Just received it yesterday btw!


----------



## cabfrank

It looks great! Let us know how you like it.


----------



## Agent Sands

I love the blue face, so much so that this might be the first Bambino I buy. I'm not in love with the hands, but I can live with them.


----------



## cabfrank

Yes, it is beautiful. I actually hate the hands, but I hope to live with them soon too.


----------



## FongSayYuk

The hands do not bother me at all. In fact, I find it very unique in a positive way


----------



## CristobalGordo

This is my gray one on a NATO. I don't know if I'll keep it on that strap forever but it looks OK.


----------



## cabfrank

Thanks. I guess we would all prefer different hands, but can live with these.


FongSayYuk said:


> The hands do not bother me at all. In fact, I find it very unique in a positive way


----------



## HUF

CristobalGordo said:


> This is my gray one on a NATO. I don't know if I'll keep it on that strap forever but it looks OK.


Wow, you have found a perfect combination of NATO colors for that Bambino!


----------



## bradjoffe

I've just ordered the blue face (ER2400LD) from Creation Watches. I will report back once I get it with some photos. Hope the face looks as good as it does in the photos and that the short hands dont bother me!


----------



## John10

Pretty sure I'm gonna spring for the white dial 3rd gen soon. I need a simple dress watch in my collection that I can swap between black/brown leather and this thing is growing on me (price helps too). I love the style of the markers vs the old bambino. 


Sent from my iPhone using Tapatalk


----------



## bradjoffe

I received my ER2400LD from Creation Watches and it doesn't disappoint! The shipping was fast and reliable.
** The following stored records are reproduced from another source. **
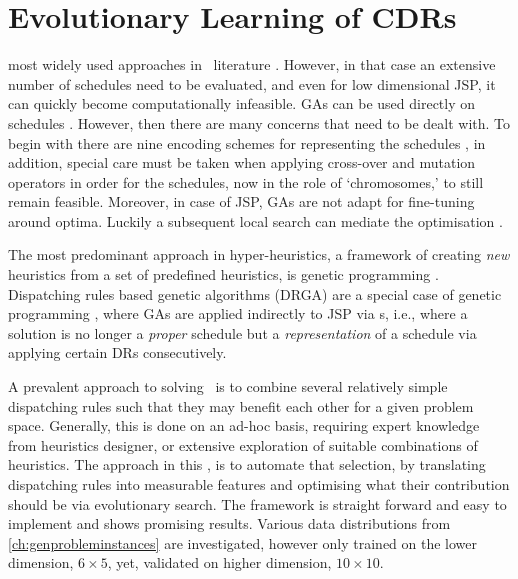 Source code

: 

\chapter{Evolutionary Learning of CDRs}\label{ch:esmodels} 

 most widely used 
approaches in \JSP\ literature \citep{Pinedo08}. 
However, in that case an extensive number of schedules need to be evaluated, 
and even for low dimensional JSP, it can quickly become computationally 
infeasible. GAs can be used directly on schedules 
\cite{Cheng96,Cheng99,Tsai07,Qing-dao-er-ji12,Ak12}. 
However, then there are many concerns that need to be dealt with. 
To begin with there are nine encoding schemes for representing the schedules 
\cite{Cheng96}, in addition, special care must be taken when applying 
cross-over and mutation operators in order for the schedules, now in the role 
of `chromosomes,' to still remain feasible. 
Moreover, in case of JSP, GAs are not adapt for fine-tuning around optima. 
Luckily a subsequent local search can mediate the optimisation 
\citep{Cheng99,Meeran12}.

The most predominant approach in hyper-heuristics, a framework of creating 
\emph{new} heuristics from a set of  predefined heuristics, is genetic 
programming \cite{Burke10}. Dispatching rules based genetic algorithms (DRGA) 
\cite{Vazquez-Rodriguez09,Dhingra10,Nguyen13} are a special case of genetic 
programming \cite{Koza05}, where GAs are applied indirectly to JSP via 
\dr s, i.e., where a solution is no longer a \emph{proper} schedule 
but a \emph{representation} of a schedule via applying certain DRs 
consecutively. 

A prevalent approach to solving \JSP\ is to combine several relatively simple 
dispatching rules such that they may benefit each other for a given problem 
space. Generally, this is done on an ad-hoc basis, requiring expert knowledge 
from heuristics designer, or extensive exploration of suitable combinations of 
heuristics. The approach in this , is to automate that 
selection, by translating dispatching rules into measurable features and 
optimising what their contribution should be via evolutionary search. The 
framework is straight forward and easy to implement and shows promising 
results. Various data distributions from \cref{ch:genprobleminstances} are 
investigated, however only trained on the lower dimension, $6\times5$, yet, 
validated on higher dimension, $10\times10$.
It took only 3 business days to get from Singapore to Sydney, Australia via DHL (which was free). 

My initial thoughts before ordering were that it is really hard to go wrong with a watch that costs around $150AUD. However, upon receiving the watch, it doesn't look like a "cheap watch" and I have already received a lot of compliments on it. Its strongest point is definitely the deep blue dial, which catches various reflections of light. The size is perfect too, and it is a nice change from my bulkier divers as it is a bit slimmer and fits under my shirt sleeve more easily. Domed crystal is also great! 

Having said all of this, there are a few places where I would have liked a little bit more work. Firstly, I don't love the look of the painted markers in between 12, 3, 6 and 9, however it is in keeping with the overall "Bauhaus" style of the watch. Similarly the numbers in the date window, albeit clear and easy to read do look a bit cheap. The strap does its job and is quite nice for a no frills simple strap, however I'm thinking about swapping it out for a nice textured tan brown strap (which I think will look good with the blue dial). Overall, I am very very happy with the purchase for only $156AUD.
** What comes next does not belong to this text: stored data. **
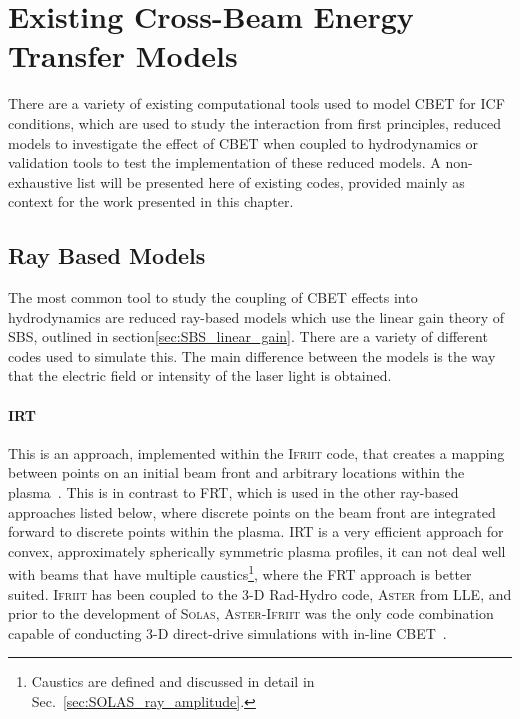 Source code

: \section{Existing Cross-Beam Energy Transfer Models}

There are a variety of existing computational tools used to model \ac{CBET} for \ac{ICF} conditions, which are used to study the interaction from first principles, reduced models to investigate the effect of \ac{CBET} when coupled to hydrodynamics or validation tools to test the implementation of these reduced models.
A non-exhaustive list will be presented here of existing codes, provided mainly as context for the work presented in this chapter.

\subsection{Ray Based Models}

The most common tool to study the coupling of \ac{CBET} effects into hydrodynamics are reduced ray-based models which use the linear gain theory of \ac{SBS}, outlined in section\ref{sec:SBS_linear_gain}.
There are a variety of different codes used to simulate this.
The main difference between the models is the way that the electric field or intensity of the laser light is obtained.

\paragraph*{\ac{IRT}} This is an approach, implemented within the \textsc{Ifriit} code, that creates a mapping between points on an initial beam front and arbitrary locations within the plasma~\cite{colaitis_real_2019,colaitis_adaptive_2019}.
This is in contrast to \ac{FRT}, which is used in the other ray-based approaches listed below, where discrete points on the beam front are integrated forward to discrete points within the plasma.
\ac{IRT} is a very efficient approach for convex, approximately spherically symmetric plasma profiles, it can not deal well with beams that have multiple caustics\footnote{Caustics are defined and discussed in detail in Sec.~\ref{sec:SOLAS_ray_amplitude}.}, where the \ac{FRT} approach is better suited.
\textsc{Ifriit} has been coupled to the 3-D \ac{Rad-Hydro} code, \textsc{Aster} from \ac{LLE}, and prior to the development of \textsc{Solas}, \textsc{Aster}-\textsc{Ifriit} was the only code combination capable of conducting 3-D direct-drive simulations with in-line \ac{CBET}~\cite{colaitis_inverse_2021}.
I have taken some pictures as promised. I tried to take pictures in different lighting scenarios to show how the dial changes. These were taken from my phone, so I apologise for the quality. I haven't taken extensive photos of the strap, case etc but can do so on request! Enjoy.


----------



## cabfrank

Well, it looks absolutely great!


----------



## FongSayYuk

Stunning .

No marks on the dial btw? I guess I have been unlucky. Not bothered by it anymore, just ... you know... it would have felt better haha


----------



## Bloom

Speaking of bad luck...I personally had bad luck with my 3[SUP]rd[/SUP] Gen Bambino. Was initially working fine, then I sold it and the buyer said it was broken when he received it. He sent it back, and sure enough, it doesn't work anymore. Sending it in to Orient for service and they gave me a two month estimate before it would be repaired. I'm admittedly kind of soured over the whole thing right now, and have taken a hard look at Electric California's "Carroway" model, as it looks really similar to the 3[SUP]rd[/SUP] Gen Bambino. Yes it's quartz, but in some respects I like it better than the Bambino, i.e. 6 o'clock white on black date window, applied indices, crown guards, better water resistance rating, and non-bent hands. Again, I might feel differently if my Bambino didn't decide to crap out after only having it for a little over two weeks and then having to send it in for service with an estimated return of first part of August, but I guess that's the way it goes sometimes. Sigh.


----------



## Rob Cox

Got the blue on Tuesday and put a cheap (£6.50) expandable on it, 22mm but filed the end links down to 21mm.













I went for an expandable to suit the classic styling of the watch. Adjusting the size of it was fiddly, but it is very comfortable, and I have to say so easy to put on and take off.


----------



## cabfrank

It really suits it, great vintage look! I hate sizing those things too.


----------



## John10

Very vintage classy with that expandable strap! I like it. 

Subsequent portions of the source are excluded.